I'm trying to convert an integer to a 7 bit Boolean binary array. So far the code doesn't work:
If i input say integer 8 to be converted, instead of 0001000 I get 1000000, or say 15 I should get 0001111 but I get 1111000. The char array is a different length to the binary array and the positions are wrong.
public static void main(String[] args){
String maxAmpStr = Integer.toBinaryString(8);
char[] arr = maxAmpStr.toCharArray();
boolean[] binaryarray = new boolean[7];
for (int i=0; i<maxAmpStr.length(); i++){
if (arr[i] == '1'){
binaryarray[i] = true;
}
else if (arr[i] == '0'){
binaryarray[i] = false;
}
}
System.out.println(maxAmpStr);
System.out.println(binaryarray[0]);
System.out.println(binaryarray[1]);
System.out.println(binaryarray[2]);
System.out.println(binaryarray[3]);
System.out.println(binaryarray[4]);
System.out.println(binaryarray[5]);
System.out.println(binaryarray[6]);
}
Any help is appreciated.
There's really no need to deal with strings for this, just do bitwise comparisons for the 7 bits you're interested in.

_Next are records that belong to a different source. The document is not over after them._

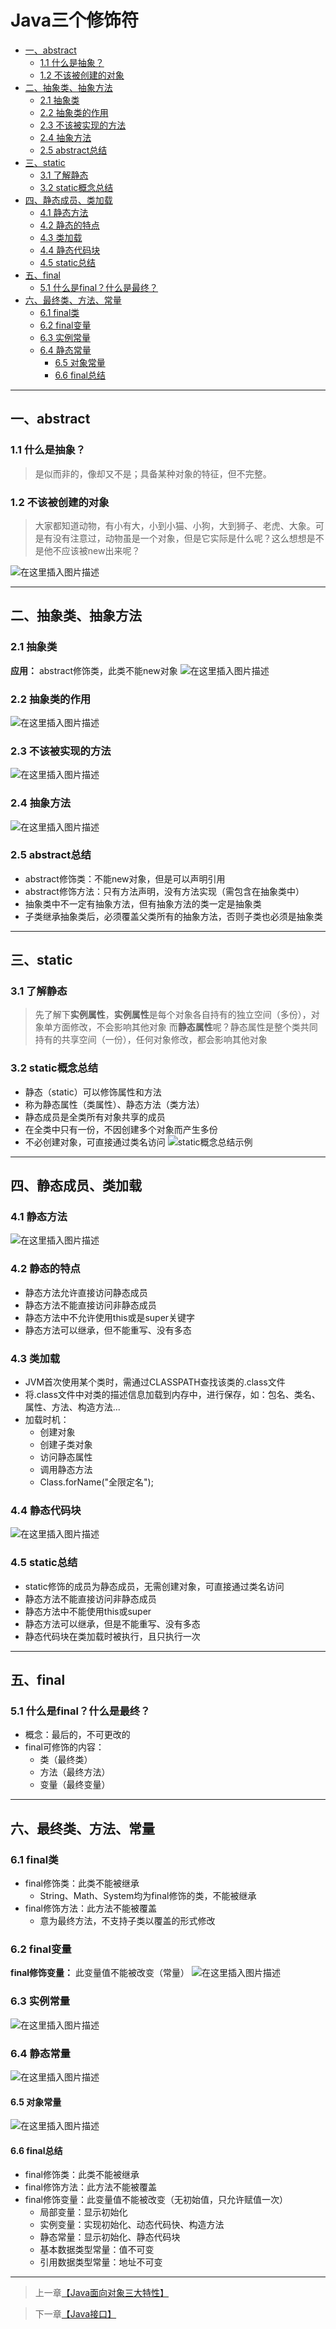 # Java三个修饰符

  * [一、abstract](#一abstract)
     * [1.1 什么是抽象？](#11-什么是抽象)
     * [1.2 不该被创建的对象](#12-不该被创建的对象)
  * [二、抽象类、抽象方法](#二抽象类抽象方法)
     * [2.1 抽象类](#21-抽象类)
     * [2.2 抽象类的作用](#22-抽象类的作用)
     * [2.3 不该被实现的方法](#23-不该被实现的方法)
     * [2.4 抽象方法](#24-抽象方法)
     * [2.5 abstract总结](#25-abstract总结)
  * [三、static](#三static)
     * [3.1 了解静态](#31-了解静态)
     * [3.2 static概念总结](#32-static概念总结)
  * [四、静态成员、类加载](#四静态成员类加载)
     * [4.1 静态方法](#41-静态方法)
     * [4.2 静态的特点](#42-静态的特点)
     * [4.3 类加载](#43-类加载)
     * [4.4 静态代码块](#44-静态代码块)
     * [4.5 static总结](#45-static总结)
  * [五、final](#五final)
     * [5.1 什么是final？什么是最终？](#51-什么是final什么是最终)
  * [六、最终类、方法、常量](#六最终类方法常量)
     * [6.1 final类](#61-final类)
     * [6.2 final变量](#62-final变量)
     * [6.3 实例常量](#63-实例常量)
     * [6.4 静态常量](#64-静态常量)
        * [6.5 对象常量](#65-对象常量)
        * [6.6 final总结](#66-final总结)

------

## 一、abstract

### 1.1 什么是抽象？

> 是似而非的，像却又不是；具备某种对象的特征，但不完整。



### 1.2 不该被创建的对象

>大家都知道动物，有小有大，小到小猫、小狗，大到狮子、老虎、大象。可是有没有注意过，动物虽是一个对象，但是它实际是什么呢？这么想想是不是他不应该被new出来呢？

![在这里插入图片描述](https://github.com/Yangliang266/Java-knowledge-system/blob/master/media/pictures/Java-Standard-Edition/Java三个修饰符/不该被创建的对象.png)
***
<a id="2"> </a>
## 二、抽象类、抽象方法

### 2.1 抽象类
**应用：** abstract修饰类，此类不能new对象
![在这里插入图片描述](https://github.com/Yangliang266/Java-knowledge-system/blob/master/media/pictures/Java-Standard-Edition/Java三个修饰符/抽象类.png)



### 2.2 抽象类的作用

![在这里插入图片描述](https://github.com/Yangliang266/Java-knowledge-system/blob/master/media/pictures/Java-Standard-Edition/Java三个修饰符/抽象类的作用.png)



### 2.3 不该被实现的方法

![在这里插入图片描述](https://github.com/Yangliang266/Java-knowledge-system/blob/master/media/pictures/Java-Standard-Edition/Java三个修饰符/不该被实现的方法.png)

### 2.4 抽象方法

![在这里插入图片描述](https://github.com/Yangliang266/Java-knowledge-system/blob/master/media/pictures/Java-Standard-Edition/Java三个修饰符/抽象方法.png)



### 2.5 abstract总结

 - abstract修饰类：不能new对象，但是可以声明引用
 - abstract修饰方法：只有方法声明，没有方法实现（需包含在抽象类中）
 - 抽象类中不一定有抽象方法，但有抽象方法的类一定是抽象类
 - 子类继承抽象类后，必须覆盖父类所有的抽象方法，否则子类也必须是抽象类
***
<a id="3"> </a>
## 三、static

### 3.1 了解静态

>先了解下**实例属性**，**实例属性**是每个对象各自持有的独立空间（多份），对象单方面修改，不会影响其他对象
而**静态属性**呢？静态属性是整个类共同持有的共享空间（一份），任何对象修改，都会影响其他对象



### 3.2 static概念总结

 - 静态（static）可以修饰属性和方法
 - 称为静态属性（类属性）、静态方法（类方法）
 - 静态成员是全类所有对象共享的成员
 - 在全类中只有一份，不因创建多个对象而产生多份
 - 不必创建对象，可直接通过类名访问
![static概念总结示例](https://github.com/Yangliang266/Java-knowledge-system/blob/master/media/pictures/Java-Standard-Edition/Java三个修饰符/static概念总结示例.png)
***
<a id="4"> </a>
## 四、静态成员、类加载
### 4.1 静态方法
![在这里插入图片描述](https://github.com/Yangliang266/Java-knowledge-system/blob/master/media/pictures/Java-Standard-Edition/Java三个修饰符/静态方法.png)



### 4.2 静态的特点

 - 静态方法允许直接访问静态成员
 - 静态方法不能直接访问非静态成员
 - 静态方法中不允许使用this或是super关键字
 - 静态方法可以继承，但不能重写、没有多态



### 4.3 类加载

 - JVM首次使用某个类时，需通过CLASSPATH查找该类的.class文件
 - 将.class文件中对类的描述信息加载到内存中，进行保存，如：包名、类名、属性、方法、构造方法...
 - 加载时机：
 	* 创建对象
 	* 创建子类对象
 	* 访问静态属性
 	* 调用静态方法
 	* Class.forName("全限定名"); 



### 4.4 静态代码块

![在这里插入图片描述](https://github.com/Yangliang266/Java-knowledge-system/blob/master/media/pictures/Java-Standard-Edition/Java三个修饰符/静态代码块.png)

### 4.5 static总结

 - static修饰的成员为静态成员，无需创建对象，可直接通过类名访问
 - 静态方法不能直接访问非静态成员
 - 静态方法中不能使用this或super
 - 静态方法可以继承，但是不能重写、没有多态
 - 静态代码块在类加载时被执行，且只执行一次
***
<a id="5"> </a>
## 五、final

### 5.1 什么是final？什么是最终？
 - 概念：最后的，不可更改的
 - final可修饰的内容：
 	* 类（最终类）
 	* 方法（最终方法）
 	* 变量（最终变量）
***
<a id="6"> </a>
## 六、最终类、方法、常量
### 6.1 final类

 - final修饰类：此类不能被继承
	 * String、Math、System均为final修饰的类，不能被继承
 - final修饰方法：此方法不能被覆盖
	* 意为最终方法，不支持子类以覆盖的形式修改



### 6.2 final变量

**final修饰变量：** 此变量值不能被改变（常量）
![在这里插入图片描述](https://github.com/Yangliang266/Java-knowledge-system/blob/master/media/pictures/Java-Standard-Edition/Java三个修饰符/final变量.png)



### 6.3 实例常量

![在这里插入图片描述](https://github.com/Yangliang266/Java-knowledge-system/blob/master/media/pictures/Java-Standard-Edition/Java%E4%B8%89%E4%B8%AA%E4%BF%AE%E9%A5%B0%E7%AC%A6/%E5%AE%9E%E4%BE%8B%E5%B8%B8%E9%87%8F.png)



### 6.4 静态常量

![在这里插入图片描述](https://github.com/Yangliang266/Java-knowledge-system/blob/master/media/pictures/Java-Standard-Edition/Java%E4%B8%89%E4%B8%AA%E4%BF%AE%E9%A5%B0%E7%AC%A6/%E9%9D%99%E6%80%81%E5%B8%B8%E9%87%8F.png)



#### 6.5 对象常量

![在这里插入图片描述](https://github.com/Yangliang266/Java-knowledge-system/blob/master/media/pictures/Java-Standard-Edition/Java%E4%B8%89%E4%B8%AA%E4%BF%AE%E9%A5%B0%E7%AC%A6/%E5%AF%B9%E8%B1%A1%E5%B8%B8%E9%87%8F.png)



#### 6.6 final总结

 - final修饰类：此类不能被继承
 - final修饰方法：此方法不能被覆盖
 - final修饰变量：此变量值不能被改变（无初始值，只允许赋值一次）
	 * 局部变量：显示初始化
	 * 实例变量：实现初始化、动态代码快、构造方法
	 * 静态常量：显示初始化、静态代码块
	 * 基本数据类型常量：值不可变
	 * 引用数据类型常量：地址不可变

***



> 上一章[【Java面向对象三大特性】](https://github.com/Yangliang266/Java-knowledge-system/blob/master/docs/Java-Standard-Edition/Java-base/Java面向对象三大特性.md)

> 下一章[【Java接口】](https://github.com/Yangliang266/Java-knowledge-system/blob/master/docs/Java-Standard-Edition/Java-base/Java接口.md)

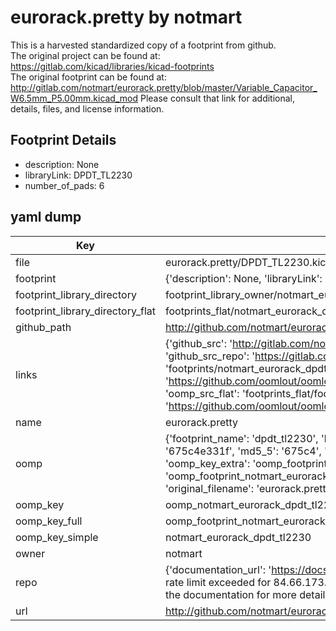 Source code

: # eurorack.pretty by notmart  
This is a harvested standardized copy of a footprint from github.  
The original project can be found at:  
https://gitlab.com/kicad/libraries/kicad-footprints  
The original footprint can be found at:
http://gitlab.com/notmart/eurorack.pretty/blob/master/Variable_Capacitor_W6.5mm_P5.00mm.kicad_mod
Please consult that link for additional, details, files, and license information.  
## Footprint Details
* description: None  
* libraryLink: DPDT_TL2230  
* number_of_pads: 6  
## yaml dump  
| Key | Value |  
| --- | --- |  
| file | eurorack.pretty/DPDT_TL2230.kicad_mod |  
| footprint | {'description': None, 'libraryLink': 'DPDT_TL2230', 'number_of_pads': 6} |  
| footprint_library_directory | footprint_library_owner/notmart_eurorack.pretty |  
| footprint_library_directory_flat | footprints_flat/notmart_eurorack_dpdt_tl2230/working |  
| github_path | http://github.com/notmart/eurorack.pretty/blob/master/DPDT_TL2230.kicad_mod |  
| links | {'github_src': 'http://gitlab.com/notmart/eurorack.pretty/blob/master/Variable_Capacitor_W6.5mm_P5.00mm.kicad_mod', 'github_src_repo': 'https://gitlab.com/kicad/libraries/kicad-footprints', 'oomp_bot': 'footprints/notmart_eurorack_dpdt_tl2230/working', 'oomp_bot_github': 'https://github.com/oomlout/oomlout_oomp_footprint_bot/tree/main/footprints/notmart_eurorack_dpdt_tl2230/working', 'oomp_src_flat': 'footprints_flat/footprints_flat/notmart_eurorack_dpdt_tl2230/working', 'oomp_src_flat_github': 'https://github.com/oomlout/oomlout_oomp_footprint_src/tree/main/footprints_flat/notmart_eurorack_dpdt_tl2230/working'} |  
| name | eurorack.pretty |  
| oomp | {'footprint_name': 'dpdt_tl2230', 'library_name': 'eurorack', 'md5': '675c4e331f4116cd290927dc7dd5d4da', 'md5_10': '675c4e331f', 'md5_5': '675c4', 'md5_6': '675c4e', 'oomp_key': 'oomp_notmart_eurorack_dpdt_tl2230', 'oomp_key_extra': 'oomp_footprint_notmart_eurorack_dpdt_tl2230', 'oomp_key_full': 'oomp_footprint_notmart_eurorack_dpdt_tl2230_675c4e', 'oomp_key_simple': 'notmart_eurorack_dpdt_tl2230', 'original_filename': 'eurorack.pretty/DPDT_TL2230.kicad_mod', 'owner_name': 'notmart'} |  
| oomp_key | oomp_notmart_eurorack_dpdt_tl2230 |  
| oomp_key_full | oomp_footprint_notmart_eurorack_dpdt_tl2230 |  
| oomp_key_simple | notmart_eurorack_dpdt_tl2230 |  
| owner | notmart |  
| repo | {'documentation_url': 'https://docs.github.com/rest/overview/resources-in-the-rest-api#rate-limiting', 'message': "API rate limit exceeded for 84.66.173.59. (But here's the good news: Authenticated requests get a higher rate limit. Check out the documentation for more details.)"} |  
| url | http://github.com/notmart/eurorack.pretty |  

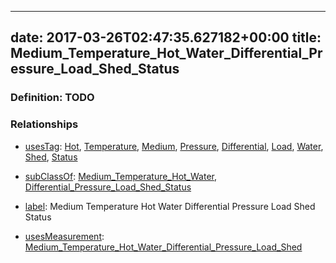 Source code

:
---
date: 2017-03-26T02:47:35.627182+00:00
title: Medium_Temperature_Hot_Water_Differential_Pressure_Load_Shed_Status
---
### Definition: TODO

### Relationships

* [usesTag](https://brickschema.org/schema/1.0/BrickFrame#usesTag): [Hot](https://brickschema.org/schema/1.0/BrickTag#Hot), [Temperature](https://brickschema.org/schema/1.0/BrickTag#Temperature), [Medium](https://brickschema.org/schema/1.0/BrickTag#Medium), [Pressure](https://brickschema.org/schema/1.0/BrickTag#Pressure), [Differential](https://brickschema.org/schema/1.0/BrickTag#Differential), [Load](https://brickschema.org/schema/1.0/BrickTag#Load), [Water](https://brickschema.org/schema/1.0/BrickTag#Water), [Shed](https://brickschema.org/schema/1.0/BrickTag#Shed), [Status](https://brickschema.org/schema/1.0/BrickTag#Status)

* [subClassOf](http://www.w3.org/2000/01/rdf-schema#subClassOf): [Medium_Temperature_Hot_Water](https://brickschema.org/schema/1.0/Brick#Medium_Temperature_Hot_Water), [Differential_Pressure_Load_Shed_Status](https://brickschema.org/schema/1.0/Brick#Differential_Pressure_Load_Shed_Status)

* [label](http://www.w3.org/2000/01/rdf-schema#label): Medium Temperature Hot Water Differential Pressure Load Shed Status

* [usesMeasurement](https://brickschema.org/schema/1.0/BrickFrame#usesMeasurement): [Medium_Temperature_Hot_Water_Differential_Pressure_Load_Shed](https://brickschema.org/schema/1.0/Brick#Medium_Temperature_Hot_Water_Differential_Pressure_Load_Shed)
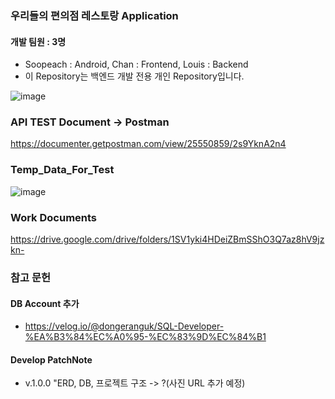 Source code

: ### 우리들의 편의점 레스토랑 Application

#### 개발 팀원 : 3명
- Soopeach : Android, Chan : Frontend, Louis : Backend
- 이 Repository는 백엔드 개발 전용 개인 Repository입니다.

![image](https://github.com/carrier1269/Conv_restaurant_backend/assets/58325946/20080d77-b7f3-4861-b2f1-381510e375c9)

### API TEST Document -> Postman
https://documenter.getpostman.com/view/25550859/2s9YknA2n4

### Temp_Data_For_Test
![image](https://github.com/carrier1269/Conv_restaurant_backend/assets/58325946/228574dd-7467-430e-8c74-1006ffbb9ab1)

### Work Documents
https://drive.google.com/drive/folders/1SV1yki4HDeiZBmSShO3Q7az8hV9jzkn-

### 참고 문헌
#### DB Account 추가
- https://velog.io/@dongeranguk/SQL-Developer-%EA%B3%84%EC%A0%95-%EC%83%9D%EC%84%B1

#### Develop PatchNote
- v.1.0.0 "ERD, DB, 프로젝트 구조 -> ?(사진 URL 추가 예정)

public static void main(String[] args) {
int input = 15;
boolean[] bits = new boolean[7];
for (int i = 6; i >= 0; i--) {
bits[i] = (input & (1 << i)) != 0;
}
System.out.println(input + " = " + Arrays.toString(bits));
}
I would use this:
private static boolean[] toBinary(int number, int base) {
final boolean[] ret = new boolean[base];
for (int i = 0; i < base; i++) {
ret[base - 1 - i] = (1 << i & number) != 0;
}
return ret;
}
number 15 with base 7 will produce {false, false, false, true, true, true, true} = 0001111b
number 8, base 7 {false, false, false, true, false, false, false} = 0001000b
Hints: Think about what happens when you get a character representation that's less than seven characters.
In particular, think about how the char[] and boolean[] arrays "line up"; there will be extra elements in one than the other, so how should the indices coincide?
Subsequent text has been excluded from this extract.